30 Jun Ilya Prigogine (1917 – 2003)
An appreciation by Graham Dawes
It may seem a little strange to mark the passing of a man who won the Nobel Prize for chemistry in a newsletter about learning and organizations. However, the organizations in which we live and learn are influenced by the heady mix of ideas that stir, bubble and boil within the cultural nexus, and that cognitive cultural stew is seasoned with the ingredients of current scientific thinking.
Indeed, ideas are drawn from the scientific thinking of the day and used as the metaphors through which we view not only the world around us but also ourselves. For that reason, the work of Ilya Prigogine reached further into the world than the restricted reach of the lecture halls and laboratories of chemistry departments. While ideas of his may have direct and formal relevance to our lives I would argue that their largest influence, at least currently, is due to their metaphoric entailments.
His 1977 Nobel Prize was for work on non-equilibrium thermodynamics but before we come to pulling the metaphors out of that mouthful it is worth noting that he is one of those major scientific figures whose contribution appears to have arisen from cross-specialism interests.
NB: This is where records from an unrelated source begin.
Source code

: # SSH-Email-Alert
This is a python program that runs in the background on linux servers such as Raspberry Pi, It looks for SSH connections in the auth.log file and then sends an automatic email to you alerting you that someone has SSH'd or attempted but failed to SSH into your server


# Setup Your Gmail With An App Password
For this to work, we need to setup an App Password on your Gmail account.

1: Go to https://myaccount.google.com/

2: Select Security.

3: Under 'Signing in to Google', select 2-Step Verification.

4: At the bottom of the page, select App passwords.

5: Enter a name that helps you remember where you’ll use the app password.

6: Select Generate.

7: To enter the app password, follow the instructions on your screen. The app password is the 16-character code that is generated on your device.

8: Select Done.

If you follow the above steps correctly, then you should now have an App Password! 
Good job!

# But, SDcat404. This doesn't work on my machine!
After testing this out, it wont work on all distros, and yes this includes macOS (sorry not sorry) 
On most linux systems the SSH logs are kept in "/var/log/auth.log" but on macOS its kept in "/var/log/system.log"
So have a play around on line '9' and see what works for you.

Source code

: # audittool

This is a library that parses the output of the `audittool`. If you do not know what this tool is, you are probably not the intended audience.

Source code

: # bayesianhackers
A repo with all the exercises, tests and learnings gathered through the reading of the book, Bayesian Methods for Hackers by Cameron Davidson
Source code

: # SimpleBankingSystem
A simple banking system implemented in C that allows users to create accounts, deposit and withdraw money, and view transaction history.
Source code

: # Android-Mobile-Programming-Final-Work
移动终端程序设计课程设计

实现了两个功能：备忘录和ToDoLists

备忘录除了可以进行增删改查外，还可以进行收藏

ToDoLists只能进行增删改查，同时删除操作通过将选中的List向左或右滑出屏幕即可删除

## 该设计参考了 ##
In his youth, Prigogine was a notable pianist (winning prizes), immersing himself in the classics, archeology, literature and philosophy. No science subjects! His family steered him toward a career in law and Prigogine resolved that if he were to follow such a profession he ought to have a thorough understanding of criminal psychology. Searching for a book on this subject he happened upon one on the chemical composition of the brain and was quickly swept up in the attractions of chemistry.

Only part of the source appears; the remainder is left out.